In summary, the green-MED diet induced changes in the gut microbiome during the weight loss phase, which helped participants avoid regaining weight, and losing all the metabolic benefits associated with weight loss.
Given the well-established correlation between poor metabolic health and greater risk of cognitive decline, a logical step for the DIRECT-PLUS research team was to measure the impact of each intervention on brain aging. Our brains naturally atrophy (decrease in volume) as we get older, but those with the greatest loss of brain volume experience the most significant loss of cognitive function. Previous research found that people with a high degree of adherence to a Mediterranean diet pattern had reduced brain atrophy, such that their brain volumes were like those of people five years younger than them. Could the green-MED diet achieve even better results?
Participants in the DIRECT-PLUS trial underwent brain MRI scans at baseline, and after 18 months on their assigned intervention. Predictably, individuals over the age of 50 had more brain atrophy at the 18 month mark than younger participants. However, age-associated adverse changes in brain volume (namely, a decrease in hippocampal occupancy score [HOC], an index of the size of the hippocampus region of the brain which plays a vital role in memory and learning; and an increase in the lateral ventricle volume [LVV] expansion score, a proxy for brain tissue loss) were attenuated in participants assigned to either version of the Mediterranean diet, with the best outcomes in the green-MED group. When looking at the figures below, keep in mind that healthier brain aging means less reduction in HOC (or even an increase in HOC) and less increase in LVV:

Those whose insulin sensitivity had improved the most over the course of the study, whose blood pressure and LDL cholesterol had declined the most, and who had lost the most weight and waist circumference, had the least brain atrophy. Greater intake of Mankai, green tea, and walnuts and less red and processed meat consumption were all significantly and independently associated with reduced brain atrophy; in fact, people who consumed the most Mankai had a slight increase in HOC.


Supplementary Figure 5: Change in hippocampal occupancy score by meat consumption. From ‘The effect of a high-polyphenol Mediterranean diet (Green-MED) combined with physical activity on age-related brain atrophy: the Dietary Intervention Randomized Controlled Trial Polyphenols Unprocessed Study (DIRECT PLUS)‘.
The latest publication by the DIRECT-PLUS team contains an analysis of the participants’ proteomes (i.e. the set of proteins expressed in their bodies), before and after the 18-month diet and exercise intervention.

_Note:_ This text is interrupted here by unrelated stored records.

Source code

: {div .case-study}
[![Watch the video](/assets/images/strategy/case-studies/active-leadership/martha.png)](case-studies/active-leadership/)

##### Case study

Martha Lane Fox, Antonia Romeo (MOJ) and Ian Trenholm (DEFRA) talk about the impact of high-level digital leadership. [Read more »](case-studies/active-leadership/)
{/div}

At baseline, they found that higher levels of two proteins, Galectin-9 (Gal-9) and Decorin (DCN), were associated with accelerated brain aging. Gal-9 induces the release of proinflammatory cytokines, both throughout the body and in the brain, leading to increased production of cytokines such as interleukin-6 (IL-6) which is known to exacerbate neurodegeneration in Alzheimer’s disease. Higher levels of DCN in cerebrospinal fluid are associated with the early stages of amyloid-beta (Aβ) pathology, which plays a central role in the development of Alzheimer’s.

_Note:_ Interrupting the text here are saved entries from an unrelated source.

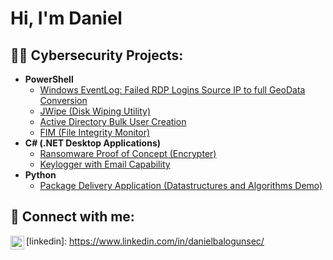 <h1>Hi, I'm Daniel </h1>

<h2>👨‍💻 Cybersecurity Projects:</h2>

- <b>PowerShell</b>
  - [Windows EventLog: Failed RDP Logins Source IP to full GeoData Conversion](https://github.com/danniehub/Sentinel-Lab/blob/main/README.md)
  - [JWipe (Disk Wiping Utility)](https://github.com/danniehub/ActiveDirectoryHomeLab/blob/main/README.md)
  - [Active Directory Bulk User Creation](https://github.com/danniehub/ActiveDirectoryBulkUserCreation)
  - [FIM (File Integrity Monitor)](https://github.com/danniehub/File-Integrity-Monitor)
- <b>C# (.NET Desktop Applications)</b>
  - [Ransomware Proof of Concept (Encrypter)](https://github.com/danniehub/EncrypterPOC/tree/master)
  - [Keylogger with Email Capability](https://github.com/danniehub/KeyLoggerWithEmail)
- <b>Python</b>
  - [Package Delivery Application (Datastructures and Algorithms Demo)](https://github.com/danniehub/Package-Delievery-Pathfinding-Algorithm)


<h2> 🤳 Connect with me:</h2>

<img align="left" alt="DanielBalogun | LinkedIn" width="22px" src="https://cdn.jsdelivr.net/npm/simple-icons@v3/icons/linkedin.svg" /> [linkedin]: https://www.linkedin.com/in/danielbalogunsec/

By the end of the trial, Gal-9 had significantly decreased among individuals whose brains had aged the least, while DCN significantly increased among those whose brains aged the most. Participants assigned to the green-MED diet significantly decreased Gal-9 compared to their own baseline measures, and compared to the healthy diet guidelines group. Changes in DCN levels failed to reach statistical significance:

Both drinking four cups of green tea per day, and eating seven portions of walnuts per week, were significantly associated with a reduction in Gal-9 levels.
The green road to better metabolic function and brain health
Let’s pull together all the published results from the DIRECT-PLUS trial: If you want better metabolic health – a smaller waistline, less liver and visceral fat, higher insulin sensitivity, lower LDL cholesterol and blood pressure – along with a gut microbiome that promotes leaner body composition, and you want to slow down brain aging so that you can make it to old age with all your marbles intact, you should be:
- Drinking more green tea.
- Eating walnuts every day.
- Eating plenty of green vegetables. You’re unlikely to be able to buy Mankai at your local supermarket, but there are plenty of other leafy greens that you can incorporate into meals. Research on the Mediterranean-DASH Diet Intervention for Neurodegenerative Delay (MIND diet) score has established that a high intake of green leafy vegetables is effective at slowing down cognitive aging.
- Eating less red and processed meats, replacing them with legumes, nuts or fish.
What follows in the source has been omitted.